箪笥や鏡台といった家具が大きくを占めて、こじんまりとしたスペースに智美が座って待っていた。託二は、お決まりの品を定められた手順で渡す。そして智美から匕首の包みを受け取る。最低限流れに沿うだけなら後は退出するだけなのだが、託二は智美に、流水と桜模様の包み紙を青いリボンで飾った包みを差し出した。智美は、決め事に沿うという常を外れた託二の行いに戸惑ったようで、
「まあ、なんでしょう?」
「こちら受け取っていただければと」
「ええと…」
何か取り決めの品だと思われたのか、智美はなかなか受け取らなかったので、託二は暗喩やほのめかしに満ちた言葉を使わないように、簡潔な言葉で真意を告げた。
「二心なく、ただあなたに贈りたいと考えて持ってきました。受け取ってもらえると嬉しいです」
その言葉に智美は贈り物に対する礼を返して、託二の真意を確かめるように中身を改めようと考えてか、
「ありがとうございます。さっそく、開けても構いませんか?」
託二が了承すると、智美は丁寧に帯と紙をほどいて、箱の中赤い敷き布の上に青く透ける細工の櫛を認めた。智美が視線落として固まってしまったので、突然の贈り物で困惑させてしまったかと思った託二は
「小物屋での折に、見事な青細工が目に入りまして、あくる日の好みの話など思い出しました。童心に帰り、ただ無邪気に喜んでいただけるのではないかと、…確かにこの場にはふさわしくなかったかもしれまん」
智美の口元だけ揺らしての笑みが、にっこりとしたものに変わった。
「ありがとうございます。昔青い色が好きだと言いました。覚えていらっしゃったのですね」
「ええ、ふとした折に思い出しまして」
疎ましく思われなかったようなので、託二は安心して、去り際の口上を述べようとして、それを智美が遮った。
「少し、少しだけお時間をください、私からも贈りたいものがありまして」
智美は鏡台の引き出しからなにやら取り出して、託二に手渡した。
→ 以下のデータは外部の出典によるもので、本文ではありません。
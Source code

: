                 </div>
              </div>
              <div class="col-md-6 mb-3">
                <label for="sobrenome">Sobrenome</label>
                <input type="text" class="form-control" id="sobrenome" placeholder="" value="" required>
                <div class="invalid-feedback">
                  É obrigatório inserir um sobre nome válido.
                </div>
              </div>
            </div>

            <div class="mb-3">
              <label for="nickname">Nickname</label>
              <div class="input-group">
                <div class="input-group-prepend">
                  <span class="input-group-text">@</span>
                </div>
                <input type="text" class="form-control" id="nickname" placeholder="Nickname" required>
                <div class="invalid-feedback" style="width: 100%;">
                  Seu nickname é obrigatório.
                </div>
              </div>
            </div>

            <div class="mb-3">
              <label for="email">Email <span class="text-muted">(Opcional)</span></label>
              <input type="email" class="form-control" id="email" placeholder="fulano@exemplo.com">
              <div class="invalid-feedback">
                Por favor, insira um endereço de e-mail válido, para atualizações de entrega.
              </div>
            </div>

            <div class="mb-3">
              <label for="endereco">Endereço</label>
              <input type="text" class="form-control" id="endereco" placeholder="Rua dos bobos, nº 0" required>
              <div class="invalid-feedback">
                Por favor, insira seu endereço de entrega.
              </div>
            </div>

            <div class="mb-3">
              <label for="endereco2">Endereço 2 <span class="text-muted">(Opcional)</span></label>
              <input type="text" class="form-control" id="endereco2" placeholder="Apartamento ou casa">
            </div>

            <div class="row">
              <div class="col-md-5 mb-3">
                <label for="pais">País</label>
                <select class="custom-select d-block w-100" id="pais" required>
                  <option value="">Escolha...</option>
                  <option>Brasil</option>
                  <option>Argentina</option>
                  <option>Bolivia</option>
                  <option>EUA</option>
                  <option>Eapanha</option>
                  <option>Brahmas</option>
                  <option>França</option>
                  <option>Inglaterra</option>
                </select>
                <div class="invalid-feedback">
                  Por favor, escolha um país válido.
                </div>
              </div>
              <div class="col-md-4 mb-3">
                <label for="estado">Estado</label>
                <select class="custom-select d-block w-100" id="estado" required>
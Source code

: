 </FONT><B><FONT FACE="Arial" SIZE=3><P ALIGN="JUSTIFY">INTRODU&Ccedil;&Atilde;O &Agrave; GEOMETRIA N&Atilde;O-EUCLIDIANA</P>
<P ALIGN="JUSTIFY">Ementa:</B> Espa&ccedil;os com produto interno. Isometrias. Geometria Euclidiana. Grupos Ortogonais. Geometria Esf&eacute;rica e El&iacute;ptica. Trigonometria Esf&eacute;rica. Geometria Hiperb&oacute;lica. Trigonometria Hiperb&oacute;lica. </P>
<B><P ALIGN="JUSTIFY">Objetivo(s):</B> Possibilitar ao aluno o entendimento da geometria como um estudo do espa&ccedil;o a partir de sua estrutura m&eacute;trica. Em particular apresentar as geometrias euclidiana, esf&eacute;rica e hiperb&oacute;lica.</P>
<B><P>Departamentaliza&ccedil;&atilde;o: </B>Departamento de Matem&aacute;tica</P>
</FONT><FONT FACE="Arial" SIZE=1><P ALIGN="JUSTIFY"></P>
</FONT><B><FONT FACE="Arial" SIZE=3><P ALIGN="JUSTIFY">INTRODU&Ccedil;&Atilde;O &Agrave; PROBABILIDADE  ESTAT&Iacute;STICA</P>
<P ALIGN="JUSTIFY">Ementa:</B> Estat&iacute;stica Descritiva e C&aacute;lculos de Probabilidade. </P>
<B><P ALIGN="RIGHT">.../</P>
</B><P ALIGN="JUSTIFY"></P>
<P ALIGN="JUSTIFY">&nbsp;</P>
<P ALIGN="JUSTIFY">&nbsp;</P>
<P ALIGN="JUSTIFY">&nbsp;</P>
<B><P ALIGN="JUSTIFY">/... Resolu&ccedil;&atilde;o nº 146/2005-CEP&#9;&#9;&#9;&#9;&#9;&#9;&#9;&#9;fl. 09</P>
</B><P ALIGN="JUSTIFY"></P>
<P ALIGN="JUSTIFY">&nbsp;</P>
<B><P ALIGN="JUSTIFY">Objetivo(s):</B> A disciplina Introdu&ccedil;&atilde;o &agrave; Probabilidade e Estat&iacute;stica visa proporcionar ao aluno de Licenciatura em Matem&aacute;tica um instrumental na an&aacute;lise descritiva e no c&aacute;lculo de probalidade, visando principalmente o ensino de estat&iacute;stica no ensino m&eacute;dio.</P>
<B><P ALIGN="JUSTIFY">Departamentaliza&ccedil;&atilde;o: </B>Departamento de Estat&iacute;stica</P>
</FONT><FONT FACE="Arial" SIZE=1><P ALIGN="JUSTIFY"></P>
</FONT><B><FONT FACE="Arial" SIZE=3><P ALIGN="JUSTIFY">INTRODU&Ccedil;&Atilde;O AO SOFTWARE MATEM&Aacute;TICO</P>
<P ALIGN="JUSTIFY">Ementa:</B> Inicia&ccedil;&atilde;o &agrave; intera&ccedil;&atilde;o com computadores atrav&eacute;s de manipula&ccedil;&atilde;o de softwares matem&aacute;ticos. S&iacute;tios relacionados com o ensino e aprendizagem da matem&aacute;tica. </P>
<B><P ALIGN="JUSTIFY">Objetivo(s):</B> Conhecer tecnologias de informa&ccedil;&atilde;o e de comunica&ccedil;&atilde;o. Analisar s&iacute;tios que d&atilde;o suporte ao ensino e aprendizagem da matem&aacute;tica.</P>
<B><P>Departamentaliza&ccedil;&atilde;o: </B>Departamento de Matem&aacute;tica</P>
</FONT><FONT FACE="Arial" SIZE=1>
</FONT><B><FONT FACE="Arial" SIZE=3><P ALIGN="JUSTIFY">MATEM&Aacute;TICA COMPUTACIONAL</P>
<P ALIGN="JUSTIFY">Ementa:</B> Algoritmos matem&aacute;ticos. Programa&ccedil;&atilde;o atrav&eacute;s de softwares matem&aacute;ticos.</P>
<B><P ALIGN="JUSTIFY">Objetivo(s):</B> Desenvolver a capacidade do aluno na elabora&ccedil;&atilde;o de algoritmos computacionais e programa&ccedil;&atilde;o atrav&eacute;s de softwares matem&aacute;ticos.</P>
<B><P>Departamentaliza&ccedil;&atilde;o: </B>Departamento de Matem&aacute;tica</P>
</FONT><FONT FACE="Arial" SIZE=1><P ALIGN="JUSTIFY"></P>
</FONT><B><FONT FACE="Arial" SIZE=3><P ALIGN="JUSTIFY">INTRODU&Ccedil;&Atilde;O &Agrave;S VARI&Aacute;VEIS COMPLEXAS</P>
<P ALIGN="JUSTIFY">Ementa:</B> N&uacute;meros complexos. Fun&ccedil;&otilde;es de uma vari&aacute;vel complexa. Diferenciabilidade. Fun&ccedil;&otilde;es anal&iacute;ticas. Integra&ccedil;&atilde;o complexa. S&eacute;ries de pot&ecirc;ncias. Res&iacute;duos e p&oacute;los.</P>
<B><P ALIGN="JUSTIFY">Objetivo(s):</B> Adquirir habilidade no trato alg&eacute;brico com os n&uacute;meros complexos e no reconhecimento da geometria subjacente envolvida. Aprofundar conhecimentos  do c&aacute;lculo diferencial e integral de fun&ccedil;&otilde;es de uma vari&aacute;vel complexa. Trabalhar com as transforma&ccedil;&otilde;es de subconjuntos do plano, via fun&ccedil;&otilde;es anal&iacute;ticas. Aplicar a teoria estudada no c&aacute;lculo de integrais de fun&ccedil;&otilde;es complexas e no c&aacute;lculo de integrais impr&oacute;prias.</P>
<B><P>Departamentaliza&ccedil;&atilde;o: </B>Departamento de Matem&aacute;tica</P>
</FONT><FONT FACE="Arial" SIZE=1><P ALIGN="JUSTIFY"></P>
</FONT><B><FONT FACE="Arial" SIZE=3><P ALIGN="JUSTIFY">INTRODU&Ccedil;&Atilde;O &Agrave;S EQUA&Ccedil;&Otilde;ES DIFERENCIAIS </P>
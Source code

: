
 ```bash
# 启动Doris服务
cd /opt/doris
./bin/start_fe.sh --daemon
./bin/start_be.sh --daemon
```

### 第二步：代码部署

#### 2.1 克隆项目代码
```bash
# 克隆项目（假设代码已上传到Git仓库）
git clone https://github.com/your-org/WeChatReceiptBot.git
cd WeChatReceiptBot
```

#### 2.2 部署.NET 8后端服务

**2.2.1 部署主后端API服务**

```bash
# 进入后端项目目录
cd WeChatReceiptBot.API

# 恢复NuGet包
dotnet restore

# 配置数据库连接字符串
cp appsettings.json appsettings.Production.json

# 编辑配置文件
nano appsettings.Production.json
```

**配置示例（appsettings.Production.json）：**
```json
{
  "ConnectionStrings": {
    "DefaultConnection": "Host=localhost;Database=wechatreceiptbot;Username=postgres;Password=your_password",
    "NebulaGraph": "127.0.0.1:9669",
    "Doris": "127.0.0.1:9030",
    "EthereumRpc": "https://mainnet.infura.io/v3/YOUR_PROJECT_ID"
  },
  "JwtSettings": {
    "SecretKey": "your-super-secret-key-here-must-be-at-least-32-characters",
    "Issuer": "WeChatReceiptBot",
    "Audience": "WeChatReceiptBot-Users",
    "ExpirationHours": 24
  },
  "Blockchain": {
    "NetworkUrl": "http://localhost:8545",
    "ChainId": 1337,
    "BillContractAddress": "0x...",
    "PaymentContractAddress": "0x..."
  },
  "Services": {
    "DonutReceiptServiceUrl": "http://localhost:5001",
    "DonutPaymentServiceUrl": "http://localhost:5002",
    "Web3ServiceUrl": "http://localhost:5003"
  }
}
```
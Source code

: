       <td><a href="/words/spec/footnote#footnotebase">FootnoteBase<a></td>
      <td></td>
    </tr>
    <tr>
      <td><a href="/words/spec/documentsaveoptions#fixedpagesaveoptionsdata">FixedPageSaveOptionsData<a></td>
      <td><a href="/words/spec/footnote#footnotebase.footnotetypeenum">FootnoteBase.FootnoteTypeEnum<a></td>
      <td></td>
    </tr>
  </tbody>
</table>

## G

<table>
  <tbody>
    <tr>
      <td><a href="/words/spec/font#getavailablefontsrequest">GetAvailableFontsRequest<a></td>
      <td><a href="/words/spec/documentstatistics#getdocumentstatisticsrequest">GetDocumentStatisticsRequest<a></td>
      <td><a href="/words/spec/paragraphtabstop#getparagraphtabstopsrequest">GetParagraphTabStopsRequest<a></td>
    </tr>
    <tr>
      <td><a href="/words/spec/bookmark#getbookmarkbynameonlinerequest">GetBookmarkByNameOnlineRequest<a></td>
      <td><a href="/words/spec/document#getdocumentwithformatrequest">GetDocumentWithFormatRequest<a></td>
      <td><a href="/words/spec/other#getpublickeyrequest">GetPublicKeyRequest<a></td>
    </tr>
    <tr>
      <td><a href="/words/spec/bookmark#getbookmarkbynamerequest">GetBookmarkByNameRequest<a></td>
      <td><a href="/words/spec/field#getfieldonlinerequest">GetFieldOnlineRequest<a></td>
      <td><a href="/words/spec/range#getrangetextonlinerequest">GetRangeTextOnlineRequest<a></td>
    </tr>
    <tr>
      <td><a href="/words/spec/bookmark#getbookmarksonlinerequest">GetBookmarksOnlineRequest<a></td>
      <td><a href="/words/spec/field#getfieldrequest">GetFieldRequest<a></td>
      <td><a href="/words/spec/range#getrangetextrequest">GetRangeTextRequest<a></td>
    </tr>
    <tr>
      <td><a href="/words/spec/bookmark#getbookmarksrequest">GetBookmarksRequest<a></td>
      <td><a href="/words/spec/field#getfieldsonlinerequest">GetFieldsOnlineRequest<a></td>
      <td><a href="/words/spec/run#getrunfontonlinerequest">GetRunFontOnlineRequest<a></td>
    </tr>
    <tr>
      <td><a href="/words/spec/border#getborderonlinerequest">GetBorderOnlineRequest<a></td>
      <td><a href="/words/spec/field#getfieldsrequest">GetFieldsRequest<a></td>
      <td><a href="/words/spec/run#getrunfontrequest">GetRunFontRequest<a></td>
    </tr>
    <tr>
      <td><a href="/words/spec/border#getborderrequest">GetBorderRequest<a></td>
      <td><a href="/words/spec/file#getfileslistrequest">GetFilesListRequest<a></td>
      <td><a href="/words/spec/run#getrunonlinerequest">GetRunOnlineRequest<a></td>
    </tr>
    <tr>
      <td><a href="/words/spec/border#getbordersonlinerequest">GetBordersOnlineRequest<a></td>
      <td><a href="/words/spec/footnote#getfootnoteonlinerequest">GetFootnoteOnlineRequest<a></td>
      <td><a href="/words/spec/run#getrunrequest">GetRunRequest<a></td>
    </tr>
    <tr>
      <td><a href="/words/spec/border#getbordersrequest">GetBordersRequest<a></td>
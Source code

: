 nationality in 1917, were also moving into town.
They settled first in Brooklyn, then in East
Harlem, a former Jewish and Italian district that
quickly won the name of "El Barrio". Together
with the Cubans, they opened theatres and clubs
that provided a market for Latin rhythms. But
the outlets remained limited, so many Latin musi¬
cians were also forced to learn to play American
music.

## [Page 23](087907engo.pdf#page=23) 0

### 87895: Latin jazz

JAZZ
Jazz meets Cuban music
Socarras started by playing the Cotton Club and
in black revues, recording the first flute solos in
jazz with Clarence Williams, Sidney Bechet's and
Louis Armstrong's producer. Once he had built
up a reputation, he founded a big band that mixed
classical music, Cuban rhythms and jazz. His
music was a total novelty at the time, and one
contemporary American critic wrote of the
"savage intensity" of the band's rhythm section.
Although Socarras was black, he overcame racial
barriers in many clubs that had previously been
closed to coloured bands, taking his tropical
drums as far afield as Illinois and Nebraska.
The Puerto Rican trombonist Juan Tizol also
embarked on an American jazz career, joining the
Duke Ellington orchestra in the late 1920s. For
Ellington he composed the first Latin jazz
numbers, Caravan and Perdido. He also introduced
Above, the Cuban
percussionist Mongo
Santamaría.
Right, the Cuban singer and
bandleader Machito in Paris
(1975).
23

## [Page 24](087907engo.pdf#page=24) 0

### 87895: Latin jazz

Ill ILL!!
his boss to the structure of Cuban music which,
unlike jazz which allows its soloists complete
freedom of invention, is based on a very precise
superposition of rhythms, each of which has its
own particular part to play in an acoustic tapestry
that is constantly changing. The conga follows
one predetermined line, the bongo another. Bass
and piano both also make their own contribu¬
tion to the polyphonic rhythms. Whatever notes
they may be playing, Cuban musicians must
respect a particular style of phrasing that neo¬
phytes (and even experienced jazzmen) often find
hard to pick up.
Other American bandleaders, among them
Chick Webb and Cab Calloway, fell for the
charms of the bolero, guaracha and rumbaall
託二はどんな意味合いを持つ品かと少し身構えて、若干色があせた包みを解くと赤紫の扇子が出てきた。
「秘密院に祈りを込めてもらったものです。危険なお仕事をしているので、少しでも守りになればと」
託二はありがたく懐にしまうことにした。
「ありがとうございます。これで何かあっても大丈夫ですね」
「何かはない方がいいのですが、
あと……その、昔を思い出しまして、髪を梳いてもらいたいと思ったのですが、お願いできますか?」
智美はうつむき加減、恥ずかしいのか髪で顔を隠した。託二は軽く引き受けて、鏡台の櫛を取ると智美の後ろに回る。
「始めますよ、いいですか?」
「はい、お願いします」
託二が人の髪を梳いた経験も子どもの戯れ程度のもので、ぎこちない手つきで慎重に櫛を入れる。夕日のような色の灯りに照らされた智美の髪は明から暗へ変化をかいて、髪を梳けば髪の返す光が複雑に揺らめいて託二は少しだけ目を奪われた。昔、十歳程度の頃もこうであったかと思い返して、しかし託二の記憶はあいまいに。ふと託二の鼻に花油の香りが届いた。智美が花油を使い始めたのはいつ頃からだったのだろうか、託二には思い出せない。よくよく見れば、当たり前だが記憶の中の少女は目の前の女性になっているわけで、託二は時間の流れを意識させられた。いや、そもそも託二はどれほど智美と正面から向き合っていたのか、十と二十の歳の頃、その中間を埋める姿の記憶はないに等しい、託二はそのことに気が付いて、心を苦味が満たす。
託二があれこれ考えつつ髪をゆっくり梳く中、智美は昔を思い出して、穏やかな表情を見せた。